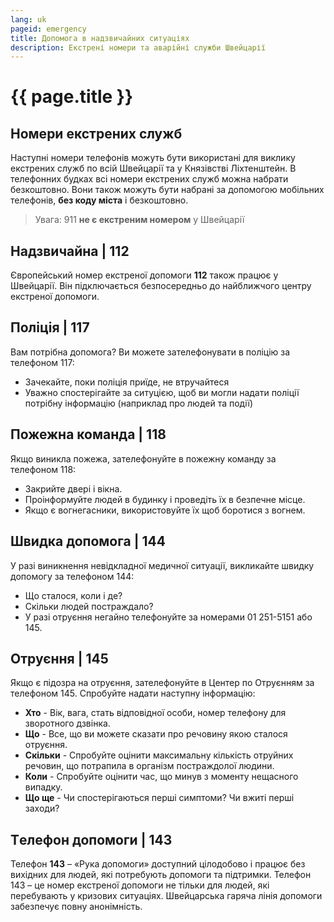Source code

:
 ```yaml
---
lang: uk
pageid: emergency
title: Допомога в надзвичайних ситуаціях
description: Екстрені номери та аварійні служби Швейцарії
---
```

# {{ page.title }}

## Номери екстрених служб
Наступні номери телефонів можуть бути використані для виклику екстрених служб по всій Швейцарії та у Князівстві Ліхтенштейн. 
В телефонних будках всі номери екстрених служб можна набрати безкоштовно. 
Bони також можуть бути набрані за допомогою мобільних телефонів, **без коду міста** і безкоштовно.

> Увага: 911 **не є екстреним номером** у Швейцарії

## Надзвичайна | 112 
Європейський номер екстреної допомоги **112** також працює у Швейцарії. 
Він підключається безпосередньо до найближчого центру екстреної допомоги.

## Поліція | 117
Вам потрібна допомога? Ви можете зателефонувати в поліцію за телефоном 117: 
- Зачекайте, поки поліція приїде, не втручайтеся 
- Уважно спостерігайте за ситуцією, щоб ви могли надати поліції потрібну інформацію (наприклад про людей та події)

## Пожежна команда | 118
Якщо виникла пожежа, зателефонуйте в пожежну команду за телефоном 118: 
- Закрийте двері і вікна. 
- Проінформуйте людей в будинку і проведіть їх в безпечне місце. 
- Якщо є вогнегасники, використовуйте їх щоб боротися з вогнем.

## Швидка допомога | 144
У разі виникнення невідкладної медичної ситуації, викликайте швидку допомогу за телефоном 144: 
- Що сталося, коли і де? 
- Скільки людей постраждало? 
- У разі отруєння негайно телефонуйте за номерами 01 251-5151 або 145.


## Отруєння | 145
Якщо є підозра на отруєння, зателефонуйте в Центер по Отруєнням за телефоном 145. Спробуйте надати наступну інформацію: 
- **Хто** - Вік, вага, стать відповідної особи, номер телефону для зворотного дзвінка. 
- **Що** - Все, що ви можете сказати про речовину якою сталося отруєння. 
- **Скільки** - Спробуйте оцінити максимальну кількість отруйних речовин, що потрапила в організм постраждолої людини.
- **Коли** - Спробуйте оцінити час, що минув з моменту нещасного випадку. 
- **Що ще** - Чи спостерігаються перші симптоми? Чи вжиті перші заходи?

## Tелефон допомоги | 143
Телефон **143** – «Рука допомоги» доступний цілодобово і працює без вихідних для людей, які потребують допомоги та підтримки. Телефон 143 – це номер екстреної допомоги не тільки для людей, які перебувають у кризових ситуаціях. Швейцарська гаряча лінія допомоги забезпечує повну анонімність.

Exercise prompt: Go through the entries and copy each line holding the string "Швейцарії".

Solution for this exercise:
description: Екстрені номери та аварійні служби Швейцарії
Наступні номери телефонів можуть бути використані для виклику екстрених служб по всій Швейцарії та у Князівстві Ліхтенштейн. 
> Увага: 911 **не є екстреним номером** у Швейцарії
Європейський номер екстреної допомоги **112** також працює у Швейцарії. 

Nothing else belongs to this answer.